__AVAILABLE DATA__.
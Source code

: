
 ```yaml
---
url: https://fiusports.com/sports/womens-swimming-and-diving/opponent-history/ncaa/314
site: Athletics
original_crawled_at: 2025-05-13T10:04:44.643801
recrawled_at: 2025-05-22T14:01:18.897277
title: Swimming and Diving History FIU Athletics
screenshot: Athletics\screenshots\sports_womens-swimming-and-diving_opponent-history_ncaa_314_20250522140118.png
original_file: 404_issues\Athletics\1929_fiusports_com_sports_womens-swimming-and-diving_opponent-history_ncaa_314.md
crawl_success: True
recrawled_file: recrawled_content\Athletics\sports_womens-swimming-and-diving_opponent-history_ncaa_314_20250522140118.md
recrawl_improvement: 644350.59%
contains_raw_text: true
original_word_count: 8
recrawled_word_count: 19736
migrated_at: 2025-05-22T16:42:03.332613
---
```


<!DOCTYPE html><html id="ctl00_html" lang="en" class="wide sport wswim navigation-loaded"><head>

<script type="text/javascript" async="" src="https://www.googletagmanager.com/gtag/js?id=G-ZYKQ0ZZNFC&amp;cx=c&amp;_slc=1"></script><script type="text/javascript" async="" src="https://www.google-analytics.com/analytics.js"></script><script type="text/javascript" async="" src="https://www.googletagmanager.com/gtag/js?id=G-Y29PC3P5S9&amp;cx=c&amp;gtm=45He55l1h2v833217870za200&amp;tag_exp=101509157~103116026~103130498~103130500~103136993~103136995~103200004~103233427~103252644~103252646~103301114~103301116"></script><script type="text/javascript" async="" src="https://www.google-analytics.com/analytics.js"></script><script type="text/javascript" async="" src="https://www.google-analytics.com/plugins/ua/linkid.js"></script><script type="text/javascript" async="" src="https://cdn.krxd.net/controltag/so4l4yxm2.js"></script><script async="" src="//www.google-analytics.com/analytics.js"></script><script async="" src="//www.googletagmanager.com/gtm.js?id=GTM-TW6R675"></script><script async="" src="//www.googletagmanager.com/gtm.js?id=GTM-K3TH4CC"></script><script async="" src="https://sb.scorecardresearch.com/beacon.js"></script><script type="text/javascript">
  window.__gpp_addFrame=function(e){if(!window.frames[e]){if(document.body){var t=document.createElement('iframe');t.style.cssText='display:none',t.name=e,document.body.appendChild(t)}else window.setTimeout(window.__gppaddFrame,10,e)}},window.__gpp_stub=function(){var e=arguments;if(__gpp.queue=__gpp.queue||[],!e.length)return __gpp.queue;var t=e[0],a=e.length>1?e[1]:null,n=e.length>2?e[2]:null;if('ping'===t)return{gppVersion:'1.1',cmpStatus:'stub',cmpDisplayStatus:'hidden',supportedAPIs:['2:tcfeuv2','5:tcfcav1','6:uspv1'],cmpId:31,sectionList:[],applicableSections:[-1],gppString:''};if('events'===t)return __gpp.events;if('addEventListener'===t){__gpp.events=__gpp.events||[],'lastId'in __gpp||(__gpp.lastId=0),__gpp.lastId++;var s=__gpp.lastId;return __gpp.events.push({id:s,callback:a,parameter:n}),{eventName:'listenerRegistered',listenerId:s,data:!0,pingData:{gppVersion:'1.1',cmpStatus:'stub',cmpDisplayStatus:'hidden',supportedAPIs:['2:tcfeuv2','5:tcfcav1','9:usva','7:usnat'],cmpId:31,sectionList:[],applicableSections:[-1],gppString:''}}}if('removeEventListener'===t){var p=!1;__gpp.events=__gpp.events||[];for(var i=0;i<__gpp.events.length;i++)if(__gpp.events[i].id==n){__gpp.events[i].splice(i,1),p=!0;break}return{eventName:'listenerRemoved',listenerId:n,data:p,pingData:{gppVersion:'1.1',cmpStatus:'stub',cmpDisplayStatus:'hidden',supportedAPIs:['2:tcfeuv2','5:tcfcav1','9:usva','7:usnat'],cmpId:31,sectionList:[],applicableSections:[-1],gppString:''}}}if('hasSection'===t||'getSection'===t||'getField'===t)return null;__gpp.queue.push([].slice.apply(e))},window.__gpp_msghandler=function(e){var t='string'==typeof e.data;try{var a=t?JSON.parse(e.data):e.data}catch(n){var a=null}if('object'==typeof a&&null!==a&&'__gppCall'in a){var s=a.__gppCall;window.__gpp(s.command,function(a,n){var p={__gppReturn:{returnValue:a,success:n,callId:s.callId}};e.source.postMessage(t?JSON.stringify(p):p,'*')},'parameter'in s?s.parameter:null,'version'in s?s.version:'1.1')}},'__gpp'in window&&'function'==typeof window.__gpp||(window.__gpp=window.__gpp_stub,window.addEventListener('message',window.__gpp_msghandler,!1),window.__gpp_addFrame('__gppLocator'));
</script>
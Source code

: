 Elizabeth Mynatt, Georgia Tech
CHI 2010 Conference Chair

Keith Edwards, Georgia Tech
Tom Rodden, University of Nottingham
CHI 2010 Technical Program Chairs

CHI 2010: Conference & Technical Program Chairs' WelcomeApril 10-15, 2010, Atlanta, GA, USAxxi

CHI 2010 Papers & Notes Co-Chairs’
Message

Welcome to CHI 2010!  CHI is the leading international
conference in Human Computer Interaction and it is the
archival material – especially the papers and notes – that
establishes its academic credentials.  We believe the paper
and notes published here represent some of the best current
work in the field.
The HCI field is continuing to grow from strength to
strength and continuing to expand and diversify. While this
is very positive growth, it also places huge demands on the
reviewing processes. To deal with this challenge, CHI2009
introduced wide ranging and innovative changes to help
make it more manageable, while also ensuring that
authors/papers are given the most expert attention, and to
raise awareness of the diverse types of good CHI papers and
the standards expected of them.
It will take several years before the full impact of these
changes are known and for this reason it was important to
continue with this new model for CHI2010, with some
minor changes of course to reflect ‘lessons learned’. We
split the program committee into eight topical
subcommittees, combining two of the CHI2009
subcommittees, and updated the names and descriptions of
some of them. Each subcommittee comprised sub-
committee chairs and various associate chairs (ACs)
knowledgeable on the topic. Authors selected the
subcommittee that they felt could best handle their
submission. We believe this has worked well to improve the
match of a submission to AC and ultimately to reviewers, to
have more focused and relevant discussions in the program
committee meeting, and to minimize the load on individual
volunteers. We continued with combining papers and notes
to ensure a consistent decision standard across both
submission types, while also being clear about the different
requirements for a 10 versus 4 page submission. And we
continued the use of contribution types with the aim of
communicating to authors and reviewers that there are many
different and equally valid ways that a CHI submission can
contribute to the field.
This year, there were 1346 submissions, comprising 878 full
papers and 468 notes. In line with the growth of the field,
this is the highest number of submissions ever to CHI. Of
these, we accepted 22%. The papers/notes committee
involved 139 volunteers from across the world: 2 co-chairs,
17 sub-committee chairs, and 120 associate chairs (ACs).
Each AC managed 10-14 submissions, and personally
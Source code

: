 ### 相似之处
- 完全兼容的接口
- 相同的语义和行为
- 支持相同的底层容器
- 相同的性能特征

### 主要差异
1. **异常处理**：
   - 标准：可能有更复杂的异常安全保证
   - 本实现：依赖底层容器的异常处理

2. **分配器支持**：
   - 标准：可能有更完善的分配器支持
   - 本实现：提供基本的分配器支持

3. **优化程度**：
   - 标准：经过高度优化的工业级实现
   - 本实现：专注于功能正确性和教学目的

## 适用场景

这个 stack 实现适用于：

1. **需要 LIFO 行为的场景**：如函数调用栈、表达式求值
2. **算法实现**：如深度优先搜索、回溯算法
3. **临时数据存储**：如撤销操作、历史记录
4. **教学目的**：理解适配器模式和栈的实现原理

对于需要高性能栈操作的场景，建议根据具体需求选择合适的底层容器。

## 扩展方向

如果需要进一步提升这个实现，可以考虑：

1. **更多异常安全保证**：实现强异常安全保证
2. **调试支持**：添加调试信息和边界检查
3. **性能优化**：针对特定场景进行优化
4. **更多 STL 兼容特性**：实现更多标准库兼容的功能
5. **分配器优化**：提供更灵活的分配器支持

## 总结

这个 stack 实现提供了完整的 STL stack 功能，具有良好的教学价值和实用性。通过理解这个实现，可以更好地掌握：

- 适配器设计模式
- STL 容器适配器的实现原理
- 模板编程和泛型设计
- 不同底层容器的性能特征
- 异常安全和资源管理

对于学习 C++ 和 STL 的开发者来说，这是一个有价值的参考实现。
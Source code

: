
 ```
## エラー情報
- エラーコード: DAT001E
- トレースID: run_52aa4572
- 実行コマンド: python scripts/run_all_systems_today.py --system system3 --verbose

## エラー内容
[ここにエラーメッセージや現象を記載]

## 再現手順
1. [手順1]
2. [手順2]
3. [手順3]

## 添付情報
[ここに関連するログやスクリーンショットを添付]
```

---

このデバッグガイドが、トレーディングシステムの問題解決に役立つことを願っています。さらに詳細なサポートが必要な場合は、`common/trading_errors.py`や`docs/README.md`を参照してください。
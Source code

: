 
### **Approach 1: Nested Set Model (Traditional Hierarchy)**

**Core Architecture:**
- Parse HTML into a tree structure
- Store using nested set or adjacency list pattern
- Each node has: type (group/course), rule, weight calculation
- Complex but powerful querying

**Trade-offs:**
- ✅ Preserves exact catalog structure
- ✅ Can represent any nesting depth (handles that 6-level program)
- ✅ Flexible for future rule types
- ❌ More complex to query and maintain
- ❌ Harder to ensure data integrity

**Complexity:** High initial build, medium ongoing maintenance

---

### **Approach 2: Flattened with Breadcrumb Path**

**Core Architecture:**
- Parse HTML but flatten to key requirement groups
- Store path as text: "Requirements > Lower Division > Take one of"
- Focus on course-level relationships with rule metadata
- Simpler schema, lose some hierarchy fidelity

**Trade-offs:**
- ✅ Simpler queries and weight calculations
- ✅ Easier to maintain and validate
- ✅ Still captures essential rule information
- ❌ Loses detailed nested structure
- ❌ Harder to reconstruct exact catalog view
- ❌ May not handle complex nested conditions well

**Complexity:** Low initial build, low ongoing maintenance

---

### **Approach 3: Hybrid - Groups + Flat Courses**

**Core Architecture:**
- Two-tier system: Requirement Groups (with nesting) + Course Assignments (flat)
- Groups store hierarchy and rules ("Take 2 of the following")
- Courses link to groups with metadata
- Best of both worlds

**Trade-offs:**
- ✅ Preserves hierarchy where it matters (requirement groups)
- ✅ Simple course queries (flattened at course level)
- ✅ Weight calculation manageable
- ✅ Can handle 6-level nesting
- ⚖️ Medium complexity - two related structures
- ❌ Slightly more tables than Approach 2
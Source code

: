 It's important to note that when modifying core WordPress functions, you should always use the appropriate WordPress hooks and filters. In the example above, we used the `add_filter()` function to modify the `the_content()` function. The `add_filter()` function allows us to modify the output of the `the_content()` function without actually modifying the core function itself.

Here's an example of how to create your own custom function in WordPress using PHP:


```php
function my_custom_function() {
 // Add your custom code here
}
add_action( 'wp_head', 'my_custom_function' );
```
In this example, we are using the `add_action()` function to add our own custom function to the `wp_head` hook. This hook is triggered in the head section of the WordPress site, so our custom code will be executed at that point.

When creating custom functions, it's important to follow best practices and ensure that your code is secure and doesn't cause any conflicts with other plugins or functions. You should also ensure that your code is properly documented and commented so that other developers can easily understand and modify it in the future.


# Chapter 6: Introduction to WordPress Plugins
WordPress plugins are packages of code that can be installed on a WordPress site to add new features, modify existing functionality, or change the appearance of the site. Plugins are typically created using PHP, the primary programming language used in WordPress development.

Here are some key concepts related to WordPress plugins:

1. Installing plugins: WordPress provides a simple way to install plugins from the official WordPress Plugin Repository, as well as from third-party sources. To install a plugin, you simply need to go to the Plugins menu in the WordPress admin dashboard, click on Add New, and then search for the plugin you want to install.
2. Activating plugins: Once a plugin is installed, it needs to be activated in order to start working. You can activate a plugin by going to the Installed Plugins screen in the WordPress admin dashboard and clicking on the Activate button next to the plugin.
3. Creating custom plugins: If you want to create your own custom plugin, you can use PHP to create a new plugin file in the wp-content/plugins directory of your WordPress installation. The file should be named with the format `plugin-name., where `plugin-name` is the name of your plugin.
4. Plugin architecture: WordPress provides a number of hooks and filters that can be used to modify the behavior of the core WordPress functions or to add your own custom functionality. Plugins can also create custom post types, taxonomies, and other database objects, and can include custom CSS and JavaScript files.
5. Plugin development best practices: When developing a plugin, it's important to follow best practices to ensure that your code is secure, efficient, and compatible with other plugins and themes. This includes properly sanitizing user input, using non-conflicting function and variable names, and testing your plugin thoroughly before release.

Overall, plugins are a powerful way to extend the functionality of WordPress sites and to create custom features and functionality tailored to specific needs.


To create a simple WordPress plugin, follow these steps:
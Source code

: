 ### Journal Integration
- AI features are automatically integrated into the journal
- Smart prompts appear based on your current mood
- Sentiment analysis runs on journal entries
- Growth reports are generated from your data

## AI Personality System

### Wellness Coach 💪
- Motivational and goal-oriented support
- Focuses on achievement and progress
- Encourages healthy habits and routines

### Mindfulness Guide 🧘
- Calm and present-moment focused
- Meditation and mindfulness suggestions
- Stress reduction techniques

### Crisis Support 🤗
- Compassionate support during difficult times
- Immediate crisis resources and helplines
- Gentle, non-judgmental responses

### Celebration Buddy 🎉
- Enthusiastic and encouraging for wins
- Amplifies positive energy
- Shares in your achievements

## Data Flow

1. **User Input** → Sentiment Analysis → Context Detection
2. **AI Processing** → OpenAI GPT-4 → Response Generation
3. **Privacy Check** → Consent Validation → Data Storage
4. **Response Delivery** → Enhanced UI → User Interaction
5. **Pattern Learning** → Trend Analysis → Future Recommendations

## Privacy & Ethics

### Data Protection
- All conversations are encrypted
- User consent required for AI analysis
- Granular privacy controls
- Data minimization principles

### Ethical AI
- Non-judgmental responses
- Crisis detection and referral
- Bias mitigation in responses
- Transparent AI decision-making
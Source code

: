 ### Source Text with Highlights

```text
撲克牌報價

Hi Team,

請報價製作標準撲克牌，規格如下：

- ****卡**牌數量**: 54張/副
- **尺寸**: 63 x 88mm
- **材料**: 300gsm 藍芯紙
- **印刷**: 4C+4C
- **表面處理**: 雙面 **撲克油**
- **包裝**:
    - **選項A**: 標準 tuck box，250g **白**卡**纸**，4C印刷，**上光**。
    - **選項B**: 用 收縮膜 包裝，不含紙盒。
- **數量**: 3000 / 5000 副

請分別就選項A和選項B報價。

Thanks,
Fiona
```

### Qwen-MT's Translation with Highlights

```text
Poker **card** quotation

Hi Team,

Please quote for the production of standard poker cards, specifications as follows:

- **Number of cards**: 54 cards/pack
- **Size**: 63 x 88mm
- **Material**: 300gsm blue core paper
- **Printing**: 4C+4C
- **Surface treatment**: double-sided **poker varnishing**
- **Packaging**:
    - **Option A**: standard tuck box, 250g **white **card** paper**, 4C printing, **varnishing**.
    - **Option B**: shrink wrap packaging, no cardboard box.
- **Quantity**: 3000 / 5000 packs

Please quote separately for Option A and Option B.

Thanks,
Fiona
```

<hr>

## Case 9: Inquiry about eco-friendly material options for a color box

__WHAT IS BEING ASKED__. Only a number should be returned: how many lines in the material contain "Interaction"?

__YOUR SOLUTION__. 2